Wednesday, October 23, 2024

 10-17-01 Th 6:25 AM

Aboard the U.S.S. Shitter. Trying to decide whether to go to school today. I had been planning on not going because I was so full of resentment, and I wanted to call Riverside to see what job I could get. But I don't feel that resentful today, and if I find work in Riverside, it's six months until we move there, and I'd have a six-hundred- mile commute each week until then. Still, I ought to go out and do some legwork ahead of time. I guess I should use my sick days. But shouldn't I save them for days when I am too filled with resentment? I sent out resumes for two other jobs last night. I'll need days off if they decide to interview me. Or maybe I should blow it all off and take Rochelle and Ada to Disneyland. I've debarked the Shitter. On the couch. Searching the TV for something to think. Called a sub. It's cold this morning. I put on the heater, sweats, socks, and a jacket. Anthrax is all over the TV. I don't think it can get out. But is it spreading? I'm hungry. Maybe I'll have some eggs for breakfast. Poor old Ashcroft doesn't look like he's getting much sleep. I think the white crazies are behind the anthrax. The Braves beat the D'Backs, but the Yanks won yesterday. Petitte looked great. What else? Rochelle and the baby are up now.

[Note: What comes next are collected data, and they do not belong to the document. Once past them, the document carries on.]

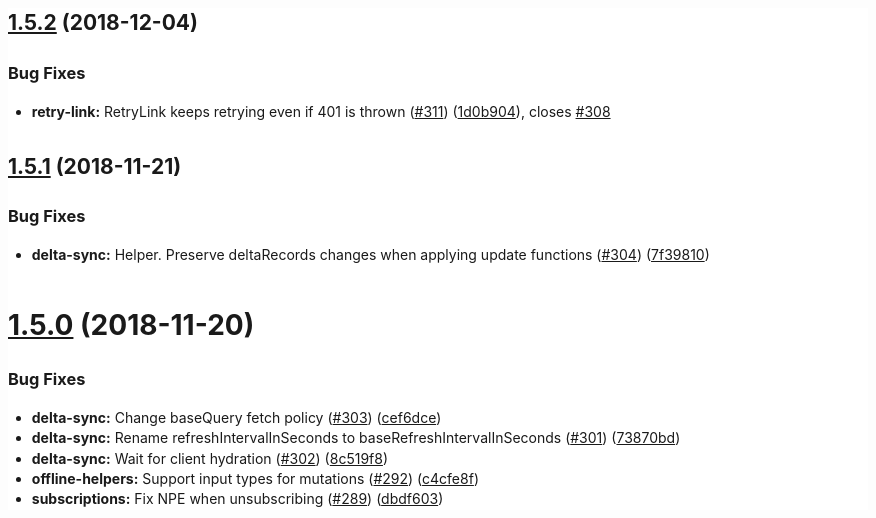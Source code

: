 <a name="1.5.2"></a>
## [1.5.2](https://github.com/awslabs/aws-mobile-appsync-sdk-js/compare/aws-appsync@1.5.1...aws-appsync@1.5.2) (2018-12-04)


### Bug Fixes

* **retry-link:** RetryLink keeps retrying even if 401 is thrown ([#311](https://github.com/awslabs/aws-mobile-appsync-sdk-js/issues/311)) ([1d0b904](https://github.com/awslabs/aws-mobile-appsync-sdk-js/commit/1d0b904)), closes [#308](https://github.com/awslabs/aws-mobile-appsync-sdk-js/issues/308)




<a name="1.5.1"></a>
## [1.5.1](https://github.com/awslabs/aws-mobile-appsync-sdk-js/compare/aws-appsync@1.5.0...aws-appsync@1.5.1) (2018-11-21)


### Bug Fixes

* **delta-sync:** Helper. Preserve deltaRecords changes when applying update functions ([#304](https://github.com/awslabs/aws-mobile-appsync-sdk-js/issues/304)) ([7f39810](https://github.com/awslabs/aws-mobile-appsync-sdk-js/commit/7f39810))




<a name="1.5.0"></a>
# [1.5.0](https://github.com/awslabs/aws-mobile-appsync-sdk-js/compare/aws-appsync@1.4.0...aws-appsync@1.5.0) (2018-11-20)


### Bug Fixes

* **delta-sync:** Change baseQuery fetch policy ([#303](https://github.com/awslabs/aws-mobile-appsync-sdk-js/issues/303)) ([cef6dce](https://github.com/awslabs/aws-mobile-appsync-sdk-js/commit/cef6dce))
* **delta-sync:** Rename refreshIntervalInSeconds to  baseRefreshIntervalInSeconds ([#301](https://github.com/awslabs/aws-mobile-appsync-sdk-js/issues/301)) ([73870bd](https://github.com/awslabs/aws-mobile-appsync-sdk-js/commit/73870bd))
* **delta-sync:** Wait for client hydration ([#302](https://github.com/awslabs/aws-mobile-appsync-sdk-js/issues/302)) ([8c519f8](https://github.com/awslabs/aws-mobile-appsync-sdk-js/commit/8c519f8))
* **offline-helpers:** Support input types for mutations ([#292](https://github.com/awslabs/aws-mobile-appsync-sdk-js/issues/292)) ([c4cfe8f](https://github.com/awslabs/aws-mobile-appsync-sdk-js/commit/c4cfe8f))
* **subscriptions:** Fix NPE when unsubscribing ([#289](https://github.com/awslabs/aws-mobile-appsync-sdk-js/issues/289)) ([dbdf603](https://github.com/awslabs/aws-mobile-appsync-sdk-js/commit/dbdf603))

The baby came over to say, "Daaaaaaaaaaaaaaaaaaaaaaaaaaaaaaaaaaaaaaaaaaaaaaaaaaaaaaaaaaaaaaaaaaaaaaaaaaaaaaaa-aaaaaaaaaaaa." And I said it back to her. Lulu has brought in a lime she harvested from the tree out back. She and the baby are having a game of keep away. I wonder if Lulu's horrible shitty farts are from eating limes.

I've got to take a shower and read the news and figure out what to do. Ada has another tooth now. She's drinking milk and farting it through her lips and having great fun doing so. She has a milk beard. I typed fifteen minutes at night school last night. I had forty-two students last night. 


Tuesday, October 22, 2024

 10-15-01 M 10:27 AM 

Wilshire Hill. I'm going to resign this week. I asked Ms. Adams to get me in touch with Ms. Sneech to ask her how she did it. Ms. Adams wouldn't give me Ms. Sneech's number but said she would give her mine. Thanks a lot. GIP and I drove up to Red Rock on Saturday night. We sat in traffic on Sunset for an hour with no radio. Had no mojo. A girl came to talk to us, but we bored her away. I lost a game of darts. Came home at around one thirty. Jerked a stiff. ~~ We won our game yesterday, eight to five. A ball grazed my beer belly, and I got on and scored. Got called out on strikes, popped up, and sacrifice bunted. I'm still 0 for the season, 0 for three games, 0 for 10 with seven strikeouts. Ugh. Yesterday, 0 for 2, only one strikeout. And the pitchers aren't any good. I just suck. Three pick-off throws got past me at first. I don't know whose errors they were, but I'm sure everyone was connecting the misplays to my own suckitude. Whatever. I watched the Yanks beat the A's at Mariachi's. The do-or-die game is tonight. I have to go to work. Ugh. Rochelle called from work and asked me to pick her up in Orange County. I paused before I said OK. That pause got me in trouble. I don't even want to go into it. I just want to go to Taco Bell and resign from teaching elementary school at Wilshire Hill. ~ I haven't read the Sunday paper. I went to bed early and woke up many times in the middle of the night. I woke up at three and then again at four. By then, I was wide awake. I could have gotten up and read the paper, but I just lay there. I have to get out of this job. Tomorrow is Back to School Night. Goodie goodie. Lunch isn't for another 20 minutes.